With the help of an English-speaking interpreter named Ahmed, Abdullah communicated with the News of the World in sign-language.

"I love her,'' he gestured to Olene, his eyes shining. "She is my gift from God. She is worth 20,000 human beings. And I can hear her — underwater I can hear her clicks."

Abdullah is so besotted with Olene he gets up early each day to hunt for her favourite breakfast . . . octopus.

The dolphin responds immediately when Abdullah taps the side of his boat, no matter where she is.

Within seconds, onlookers spot the familiar black fin cutting through the water. Although there are often children swimming nearby, Olene is careful not to bump into them.

The pair then perform the most graceful acrobatics in the water. She carries him on her back down to the ocean bed, playfully flips him over then takes him back to the surface.

One tourist remarked: "The guy only has to whistle, and the dolphin is scooting across to him on her tail. You'd think they were reading each other's minds. I've never seen anything like it in my life."

Thirty-year-old Abdullah gestured frantically to make us understand how he first met Olene. Pal Ahmed continued to interpret, saying: "Four years ago I was fishing in my boat a few miles south of where I live. I found a dolphin trapped in a net tangled on the coral 35ft below.

''I dived, freed her and carried her to the surface. I returned later to see if she was OK, then I began to swim with her each day.

"After a while she started to play with me, she recognised my boat. I banged the side and Olene would leap out of the water."

"One day, I found her by a dead dolphin, harpooned through the head. It could have been her mother or her mate — but Olene was now totally alone.

"She followed my boat back to the village and now she lives here with me. At first she was quite jealous — when I swam with friends. She would push them away."

"Now, each morning I go hunting to feed Olene. She likes octopus best — there are no bones." Renowned marine expert Oz Goffman is astounded by the bond between them.

He said: "She displays the same behaviour with Abdullah as she would with another dolphin. But she knows she has to swim slower for him. He spends a lot of time with her and she has great affection for him. He makes her happy.

"People pay to swim with Olene, but Abdullah isn't interested in the money for himself. If he were, he'd be a millionaire."

Abdullah may not be a millionaire, but Olene has brought him a lifestyle he could never have dreamed of. With money from tourists and scientists he is building a cafe.

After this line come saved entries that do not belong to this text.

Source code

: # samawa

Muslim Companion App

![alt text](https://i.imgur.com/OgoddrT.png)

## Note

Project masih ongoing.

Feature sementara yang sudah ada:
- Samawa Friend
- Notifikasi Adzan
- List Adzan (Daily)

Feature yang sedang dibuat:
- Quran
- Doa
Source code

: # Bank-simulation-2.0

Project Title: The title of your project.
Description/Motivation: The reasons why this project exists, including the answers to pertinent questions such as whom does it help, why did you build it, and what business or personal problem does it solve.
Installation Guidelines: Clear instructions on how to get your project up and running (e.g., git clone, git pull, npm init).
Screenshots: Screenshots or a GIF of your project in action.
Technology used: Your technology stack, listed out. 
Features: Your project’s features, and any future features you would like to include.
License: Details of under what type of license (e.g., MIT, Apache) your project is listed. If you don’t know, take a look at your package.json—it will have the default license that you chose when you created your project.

He has already bought a new pick-up truck is proud of his Timberland boots and likes his coffee in his special Disney mug.

He has put up a sign on the beach: ''Maximum 7 swimmers a time. 15 minutes swim. Don't chase dolphin."

If swimmers get too boisterous Abdullah takes her away. He simply heads out to sea in his boat, whistles, and she follows.

To be fair, Olene has been a little fickle in her attentions.

The year before last a male dolphin caught her eye and she became pregnant

"When she was pregnant she needed much more food," explained Abdullah, signing through Ahmed. "She would come with me to my nets to fish." Olene's baby was named Jimmy — but sadly, he was not destined to live long.

Jimmy seemed fine on the morning he died. He was leaping from the sea, playing with children and looking for octopus.

HALF an hour later a young Bedouin girl found him dead. Heartbroken, Abdullah carried the baby dolphin's body from the sea.

After Jimmy died Olene only wanted to be with Abdullah. She would even butt other people who came near them.

"We don't know why Jimmy died," said Oz Goffman.

"But there's a high mortality rate in baby dolphins."

Now Olene seems to have returned to her old self - and on one of her rare trips from Abdullah's side, she has become pregnant again. We are very happy," signed Abdullah. ''She is my best friend in all the world."